Home ModeTory Burch Resort 2027 : l’irrévérence comme philosophie

Tory Burch Resort 2027 : l’irrévérence comme philosophie

by pascal iakovou
0 comments

Il y a des collections qui cherchent à plaire. Celle-là cherche à dérouter — juste assez pour que le regard s’y attarde. Tory Burch présente sa collection Resort 2027 sous le signe de « l’étrange familiarité » : des imprimés que vous avez déjà vus, des silhouettes que vous reconnaissez, portés ensemble de manière à ne jamais tout à fait correspondre à ce qu’on attendait. C’est plus difficile à réussir qu’il n’y paraît.

L’esthétique du tout-sauf-l’évier

Tory Burch décrit elle-même sa collection comme une esthétique du « tout sauf l’évier de cuisine ». La formule est américaine, légèrement absurde, et parfaitement adaptée à ce qu’elle produit : des jacquards qui évoquent des papiers peints laqués superposés à des vestes utilitaires, des imprimés floraux chintz associés à des pantalons cargo, des robes du milieu du XXe siècle côtoyant des sneakers à semelle caoutchoutée. La collection affirme que l’élégance n’a pas à choisir. Qu’elle peut coexister avec l’excentricité. Que s’habiller est un acte d’optimisme — pas de peur.

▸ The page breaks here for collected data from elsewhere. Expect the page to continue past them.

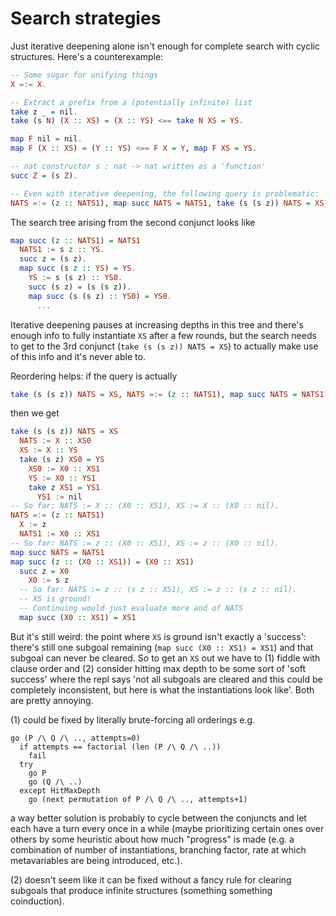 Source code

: # Search strategies

Just iterative deepening alone isn't enough for complete search with cyclic structures.
Here's a counterexample:

```hs
-- Some sugar for unifying things
X =:= X.

-- Extract a prefix from a (potentially infinite) list
take z _ = nil.
take (s N) (X :: XS) = (X :: YS) <== take N XS = YS.

map F nil = nil.
map F (X :: XS) = (Y :: YS) <== F X = Y, map F XS = YS.

-- nat constructor s : nat -> nat written as a 'function'
succ Z = (s Z).

-- Even with iterative deepening, the following query is problematic:
NATS =:= (z :: NATS1), map succ NATS = NATS1, take (s (s z)) NATS = XS?
```

The search tree arising from the second conjunct looks like

```hs
map succ (z :: NATS1) = NATS1
  NATS1 := s z :: YS.
  succ z = (s z).
  map succ (s z :: YS) = YS.
    YS := s (s z) :: YS0.
    succ (s z) = (s (s z)).
    map succ (s (s z) :: YS0) = YS0.
      ...
```

Iterative deepening pauses at increasing depths in this tree and
there's enough info to fully instantiate `XS` after a few rounds,
but the search needs to get to the 3rd conjunct (`take (s (s z)) NATS = XS`)
to actually make use of this info and it's never able to.

Reordering helps: if the query is actually
```hs
take (s (s z)) NATS = XS, NATS =:= (z :: NATS1), map succ NATS = NATS1?
```

then we get

```hs
take (s (s z)) NATS = XS
  NATS := X :: XS0
  XS := X :: YS
  take (s z) XS0 = YS
    XS0 := X0 :: XS1
    YS := X0 :: YS1
    take z XS1 = YS1
      YS1 := nil
-- So far: NATS := X :: (X0 :: XS1), XS := X :: (X0 :: nil).
NATS =:= (z :: NATS1)
  X := z
  NATS1 := X0 :: XS1
-- So far: NATS := z :: (X0 :: XS1), XS := z :: (X0 :: nil).
map succ NATS = NATS1
map succ (z :: (X0 :: XS1)) = (X0 :: XS1)
  succ z = X0
    X0 := s z
  -- So far: NATS := z :: (s z :: XS1), XS := z :: (s z :: nil).
  -- XS is ground!
  -- Continuing would just evaluate more and of NATS
  map succ (X0 :: XS1) = XS1
```

But it's still weird: the point where `XS` is ground isn't exactly a 'success':
there's still one subgoal remaining (`map succ (X0 :: XS1) = XS1`) and that subgoal
can never be cleared. So to get an `XS` out we have to (1) fiddle with clause order
and (2) consider hitting max depth to be some sort of 'soft success' where the repl
says 'not all subgoals are cleared and this could be completely inconsistent, but
here is what the instantiations look like'. Both are pretty annoying.

(1) could be fixed by literally brute-forcing all orderings e.g.

```
go (P /\ Q /\ .., attempts=0)
  if attempts == factorial (len (P /\ Q /\ ..))
    fail
  try
    go P
    go (Q /\ ..)
  except HitMaxDepth
    go (next permutation of P /\ Q /\ .., attempts+1)
```

a way better solution is probably to cycle between the conjuncts and let each have
a turn every once in a while (maybe prioritizing certain ones over others by
some heuristic about how much "progress" is made (e.g. a combination of number
of instantiations, branching factor, rate at which metavariables are being
introduced, etc.).

(2) doesn't seem like it can be fixed without a fancy rule for clearing
subgoals that produce infinite structures (something something coinduction).

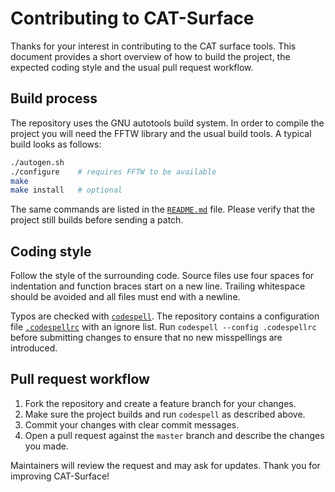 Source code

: # Contributing to CAT-Surface

Thanks for your interest in contributing to the CAT surface tools. This document provides a short overview of how to build the project, the expected coding style and the usual pull request workflow.

## Build process

The repository uses the GNU autotools build system. In order to compile the project you will need the FFTW library and the usual build tools. A typical build looks as follows:

```bash
./autogen.sh
./configure    # requires FFTW to be available
make
make install   # optional
```

The same commands are listed in the [`README.md`](README.md) file. Please verify that the project still builds before sending a patch.

## Coding style

Follow the style of the surrounding code. Source files use four spaces for indentation and function braces start on a new line. Trailing whitespace should be avoided and all files must end with a newline.

Typos are checked with [`codespell`](https://github.com/codespell-project/codespell). The repository contains a configuration file [`.codespellrc`](.codespellrc) with an ignore list. Run `codespell --config .codespellrc` before submitting changes to ensure that no new misspellings are introduced.

## Pull request workflow

1. Fork the repository and create a feature branch for your changes.
2. Make sure the project builds and run `codespell` as described above.
3. Commit your changes with clear commit messages.
4. Open a pull request against the `master` branch and describe the changes you made.

Maintainers will review the request and may ask for updates. Thank you for improving CAT-Surface!
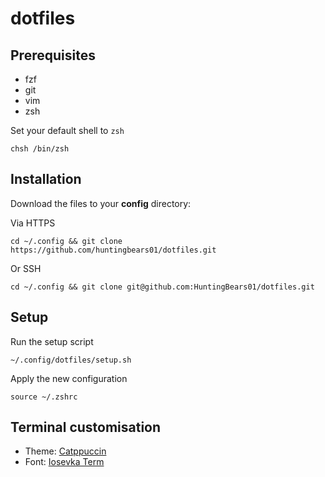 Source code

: # dotfiles

## Prerequisites

- fzf
- git
- vim
- zsh

Set your default shell to `zsh`

```
chsh /bin/zsh
```

## Installation

Download the files to your **config** directory:

Via HTTPS

```
cd ~/.config && git clone https://github.com/huntingbears01/dotfiles.git
```

Or SSH

```
cd ~/.config && git clone git@github.com:HuntingBears01/dotfiles.git
```

## Setup

Run the setup script

```
~/.config/dotfiles/setup.sh
```

Apply the new configuration

```
source ~/.zshrc
```

## Terminal customisation

- Theme: [Catppuccin](https://catppuccin.com/)
- Font: [Iosevka Term](https://typeof.net/Iosevka/)
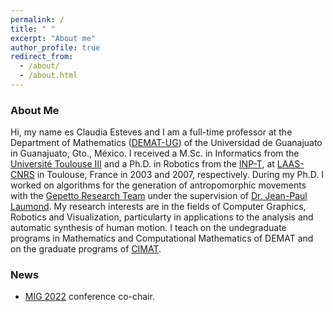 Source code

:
 ```yaml
---
permalink: /
title: " "
excerpt: "About me"
author_profile: true
redirect_from: 
  - /about/
  - /about.html
---
```


<h3>About Me</h3>

Hi, my name es Claudia Esteves and I am a full-time professor at the Department of Mathematics ([DEMAT-UG](http://www.demat.ugto.mx/)) of the Universidad de Guanajuato in Guanajuato, Gto., México. I received a M.Sc. in Informatics from the [Université Toulouse III](https://www.univ-tlse3.fr/) and a Ph.D. in Robotics from the [INP-T](https://www.inp-toulouse.fr/fr/index.html), at [LAAS-CNRS](https://www.laas.fr) in Toulouse, France in 2003 and 2007, respectively. During my Ph.D. I worked on algorithms for the generation of antropomorphic movements with the [Gepetto Research Team](https://www.laas.fr/public/en/gepetto) under the supervision of [Dr. Jean-Paul Laumond](https://www.laas.fr/~jpl). My research interests are in the fields of Computer Graphics, Robotics and Visualization, particularty in applications to the analysis and automatic synthesis of human motion. I teach on the undegraduate programs in Mathematics and Computational Mathematics of DEMAT and on the graduate programs of [CIMAT](http://www.cimat.mx).


<h3>News</h3>

<ul>
  <li><a href="https://mig2022.cs.purdue.edu/">MIG 2022</a> conference co-chair.</li>
</ul>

Ce que cela révèle sur le luxe américain contemporain est intéressant : là où les maisons européennes naviguent entre héritage et épure, Tory Burch revendique l’accumulation joyeuse, le mélange revendiqué, la palette hyperréaliste. Safran, citron vert, ube, paprika, sumac — des teintes de cuisine en effet, mais d’une cuisine qui n’aurait pas peur des couleurs. Contrebalancées par des brun champignon et des kakis qui ancrent l’ensemble dans quelque chose de terrestre.

Le Buddy Bag et la mémoire artisanale

Un détail retient l’attention parmi les accessoires : le Buddy Bag, nommé en hommage au père de la créatrice et inspiré d’une trousse de toilette vintage, revient cette saison dans des versions patchwork métalliques et en poil de veau à rayures tigre. Ce sac n’est pas une icône du luxe au sens classique du terme — il ne provient pas d’un atelier parisien séculaire, il n’a pas l’âge d’une maison. Mais il porte quelque chose d’intime que beaucoup de « it bags » contemporains ont oublié : une histoire personnelle.

La collection prolonge également le partenariat de Tory Burch avec le collectif féminin d’artisanes Marasim, qui réalise à la main des cabas en raphia et cuir. Dans un paysage luxe où la production artisanale est souvent revendiquée à grands renforts de communication, ce type de collaboration — portée de saison en saison, sans que le nom du collectif disparaisse derrière celui de la marque — mérite d’être noté.

La rosace et le drapé comme signature

La saison continue d’explorer une technique caractéristique : des rosaces formées en faisant tournoyer le tissu pour créer des pétales parfaits sur tops, jupes et robes. Ce geste — simple en apparence, complexe dans l’exécution — est peut-être le plus honnête résumé de la collection Resort 2027. Une beauté qui ne s’excuse pas de sa complexité. Insolite, spontanée, délibérément singulière — selon les mots mêmes de Tory Burch. C’est suffisamment rare pour mériter l’attention.